A bit of silliness doesn’t go amiss

Guest article by Matt Gilmartin

And not everything has to land!

April Fool’s Day came and went last week…

And with it – a short film courtesy of myself and Jack.

Based on viewership stats I’m going to assume you haven’t seen it, so let me tell you: this video sits somewhere between a product launch and a fever dream.

Think low-budget 70s television, complete with slightly off editing, deliberate slip-ups, and the general tone of Garth Marenghi’s Darkplace.
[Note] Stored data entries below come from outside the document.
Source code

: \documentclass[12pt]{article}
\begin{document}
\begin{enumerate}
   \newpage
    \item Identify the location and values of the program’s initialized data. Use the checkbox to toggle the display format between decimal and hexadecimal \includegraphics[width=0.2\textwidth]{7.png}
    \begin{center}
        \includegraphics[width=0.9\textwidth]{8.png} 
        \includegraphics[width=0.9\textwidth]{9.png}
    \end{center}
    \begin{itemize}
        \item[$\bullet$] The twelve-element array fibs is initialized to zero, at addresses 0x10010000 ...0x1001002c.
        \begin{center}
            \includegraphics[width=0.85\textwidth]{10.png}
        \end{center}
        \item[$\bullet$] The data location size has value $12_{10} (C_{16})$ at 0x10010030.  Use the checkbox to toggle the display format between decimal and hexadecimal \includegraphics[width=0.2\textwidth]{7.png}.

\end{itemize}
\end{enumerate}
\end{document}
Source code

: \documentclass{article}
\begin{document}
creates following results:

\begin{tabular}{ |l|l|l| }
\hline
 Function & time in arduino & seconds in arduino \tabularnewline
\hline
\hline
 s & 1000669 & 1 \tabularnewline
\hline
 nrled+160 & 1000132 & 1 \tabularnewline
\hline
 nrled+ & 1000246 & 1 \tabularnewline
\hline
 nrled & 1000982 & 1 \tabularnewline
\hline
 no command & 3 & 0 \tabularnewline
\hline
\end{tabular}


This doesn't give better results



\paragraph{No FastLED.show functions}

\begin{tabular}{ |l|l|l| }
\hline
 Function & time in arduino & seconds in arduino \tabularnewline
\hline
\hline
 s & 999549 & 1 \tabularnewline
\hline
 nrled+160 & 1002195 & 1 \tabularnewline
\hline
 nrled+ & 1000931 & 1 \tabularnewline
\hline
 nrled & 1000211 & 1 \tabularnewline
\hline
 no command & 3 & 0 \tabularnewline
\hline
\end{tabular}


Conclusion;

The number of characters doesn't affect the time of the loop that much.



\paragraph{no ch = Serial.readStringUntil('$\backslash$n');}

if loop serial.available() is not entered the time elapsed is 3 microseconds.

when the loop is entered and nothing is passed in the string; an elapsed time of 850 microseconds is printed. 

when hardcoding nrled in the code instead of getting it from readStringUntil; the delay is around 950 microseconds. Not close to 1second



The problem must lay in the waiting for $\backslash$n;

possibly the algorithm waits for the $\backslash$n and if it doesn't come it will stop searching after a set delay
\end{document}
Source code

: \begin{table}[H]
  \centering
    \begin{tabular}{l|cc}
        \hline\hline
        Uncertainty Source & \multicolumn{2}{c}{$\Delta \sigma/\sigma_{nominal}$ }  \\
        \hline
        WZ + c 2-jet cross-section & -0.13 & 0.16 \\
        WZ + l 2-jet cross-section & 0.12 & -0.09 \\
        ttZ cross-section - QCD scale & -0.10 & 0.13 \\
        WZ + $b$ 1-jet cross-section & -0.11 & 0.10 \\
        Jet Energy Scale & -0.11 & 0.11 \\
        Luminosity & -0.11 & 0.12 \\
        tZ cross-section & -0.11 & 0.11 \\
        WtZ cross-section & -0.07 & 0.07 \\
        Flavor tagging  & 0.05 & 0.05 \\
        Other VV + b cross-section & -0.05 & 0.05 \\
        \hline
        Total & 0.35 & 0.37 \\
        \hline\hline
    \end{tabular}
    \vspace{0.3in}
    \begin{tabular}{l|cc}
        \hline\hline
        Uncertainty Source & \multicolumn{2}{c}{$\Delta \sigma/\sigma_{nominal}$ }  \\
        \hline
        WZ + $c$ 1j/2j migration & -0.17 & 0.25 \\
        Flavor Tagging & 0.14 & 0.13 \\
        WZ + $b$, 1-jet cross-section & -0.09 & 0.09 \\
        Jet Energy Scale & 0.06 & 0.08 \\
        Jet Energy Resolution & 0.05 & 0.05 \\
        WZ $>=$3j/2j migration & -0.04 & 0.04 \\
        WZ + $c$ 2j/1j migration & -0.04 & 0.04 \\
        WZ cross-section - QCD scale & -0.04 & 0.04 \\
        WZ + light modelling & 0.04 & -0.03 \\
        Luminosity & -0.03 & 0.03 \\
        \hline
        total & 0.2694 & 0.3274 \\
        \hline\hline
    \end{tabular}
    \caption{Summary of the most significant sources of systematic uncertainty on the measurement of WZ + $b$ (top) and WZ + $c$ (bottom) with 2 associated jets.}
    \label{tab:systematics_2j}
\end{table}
The product is called InvisiFog, and it’s quite the breakthrough in security technology.

Fog… that you can see straight through.

Splendid stuff, if you ask me.

Anyway – we thought it up, laughed, refined it, laughed, made it, put it out, and… well, it hasn’t exactly broken the internet.

But that’s quite alright! Not everything you make has to land to be worth doing. Sometimes just doing it and having a giggle is enough.
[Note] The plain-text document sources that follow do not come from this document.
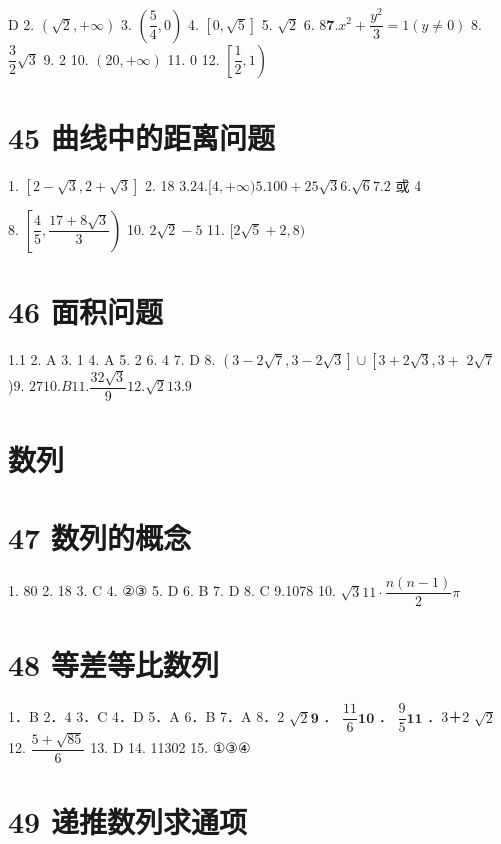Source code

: \documentclass[10pt]{article}
\begin{document}
D 2. $\left( {\sqrt{2}, + \infty }\right) $ 3. $\left( {\dfrac{5}{4},0}\right) $ 4. $\left\lbrack  {0,\sqrt{5}}\right\rbrack  $ 5. $\sqrt{2}$ 6. $8\mathbf{7}.{x}^{2} + \dfrac{{y}^{2}}{3} = 1\left( {y \neq  0}\right)$ 8. $\dfrac{3}{2}\sqrt{3}$ 9. 2 10. $\left( {{20}, + \infty }\right) $ 11. 0 12. $\left\lbrack  {\dfrac{1}{2},1}\right)$

\section*{45 曲线中的距离问题}

1. $\left\lbrack  {2 - \sqrt{3},2 + \sqrt{3}}\right\rbrack  $ 2. 18 $3.24.\lbrack 4, + \infty ){5.100} + {25}\sqrt{3}6.\sqrt{6}7.2$ 或 4

8. $\left\lbrack  {\dfrac{4}{5},\dfrac{{17} + 8\sqrt{3}}{3}}\right)$ 10. $2\sqrt{2} - 5$ 11. $\lbrack 2\sqrt{5} + 2,8)$

\section*{46 面积问题}

1.1 2. A 3. 1 4. A 5. 2 6. 4 7. D 8. $\left( {3 - 2\sqrt{7},3 - 2\sqrt{3}}\right\rbrack   \cup  \left\lbrack  {3 + 2\sqrt{3},3 + }\right.$  $2\sqrt{7}$ )9. ${27}{10}.{B}{11}.\dfrac{{32}\sqrt{3}}{9}{12}.\sqrt{2}{13}.9$

\section*{数列}

\section*{47 数列的概念}

1. 80 2. 18 3. C 4. ②③ 5. D 6. B 7. D 8. C 9.1078 10. $\sqrt{3}{11} \cdot  \dfrac{n\left( {n - 1}\right) }{2}\pi$

\section*{48 等差等比数列}

1．B 2．4 3．C 4．D 5．A 6．B 7．A 8．2 $\sqrt{2}\mathbf{9}$ ． $\dfrac{11}{6}\mathbf{{10}}$ ． $\dfrac{9}{5}\mathbf{{11}}$ ．3＋2 $\sqrt{2}$ 12. $\dfrac{5 + \sqrt{85}}{6}$ 13. D 14. 11302 15. ①③④

\section*{49 递推数列求通项}
\end{document}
As far as I know there’s only one (!) day a year where you’re actively encouraged to be a bit of an idiot. To put something daft into the world and see what happens. And even then most people play it fairly safe. Seems wild really, doesn’t it?
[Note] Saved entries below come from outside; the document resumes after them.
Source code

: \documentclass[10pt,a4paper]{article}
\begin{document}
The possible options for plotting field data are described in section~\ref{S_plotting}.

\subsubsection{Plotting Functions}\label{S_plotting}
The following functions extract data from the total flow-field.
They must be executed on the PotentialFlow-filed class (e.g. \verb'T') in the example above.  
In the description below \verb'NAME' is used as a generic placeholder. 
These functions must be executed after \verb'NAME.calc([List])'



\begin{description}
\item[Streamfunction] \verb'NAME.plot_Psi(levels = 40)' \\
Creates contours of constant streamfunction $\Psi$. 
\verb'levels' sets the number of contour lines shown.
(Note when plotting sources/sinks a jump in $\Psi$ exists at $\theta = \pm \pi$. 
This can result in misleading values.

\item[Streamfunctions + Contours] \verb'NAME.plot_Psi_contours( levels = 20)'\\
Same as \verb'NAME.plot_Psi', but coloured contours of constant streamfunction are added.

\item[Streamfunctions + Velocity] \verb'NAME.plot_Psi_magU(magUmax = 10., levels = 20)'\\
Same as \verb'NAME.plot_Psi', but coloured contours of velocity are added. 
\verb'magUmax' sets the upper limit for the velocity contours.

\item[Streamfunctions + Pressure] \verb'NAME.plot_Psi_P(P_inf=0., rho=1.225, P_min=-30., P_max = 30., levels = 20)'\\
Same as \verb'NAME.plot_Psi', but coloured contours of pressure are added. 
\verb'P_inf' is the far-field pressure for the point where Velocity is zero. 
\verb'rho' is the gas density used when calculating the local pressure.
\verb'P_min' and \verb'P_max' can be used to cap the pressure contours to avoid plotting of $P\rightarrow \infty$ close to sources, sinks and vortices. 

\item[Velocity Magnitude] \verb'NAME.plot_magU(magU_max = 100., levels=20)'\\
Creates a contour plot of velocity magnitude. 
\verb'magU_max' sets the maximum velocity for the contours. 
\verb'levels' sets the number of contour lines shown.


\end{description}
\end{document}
I’ve always thought work should leave a little more room for silliness. Obviously not constant nonsense – we’re a small team and we’re not running a circus – but there’s got to be room for going off-script without everything grinding to a halt.

Now for the all-important caveats…

Yes we work in a serious industry. Yes what we do matters. People rely on it, and there’s a level of focus and responsibility that comes with that. Rightly so on all counts.

But that doesn’t mean everyone has to behave like a robot all the time.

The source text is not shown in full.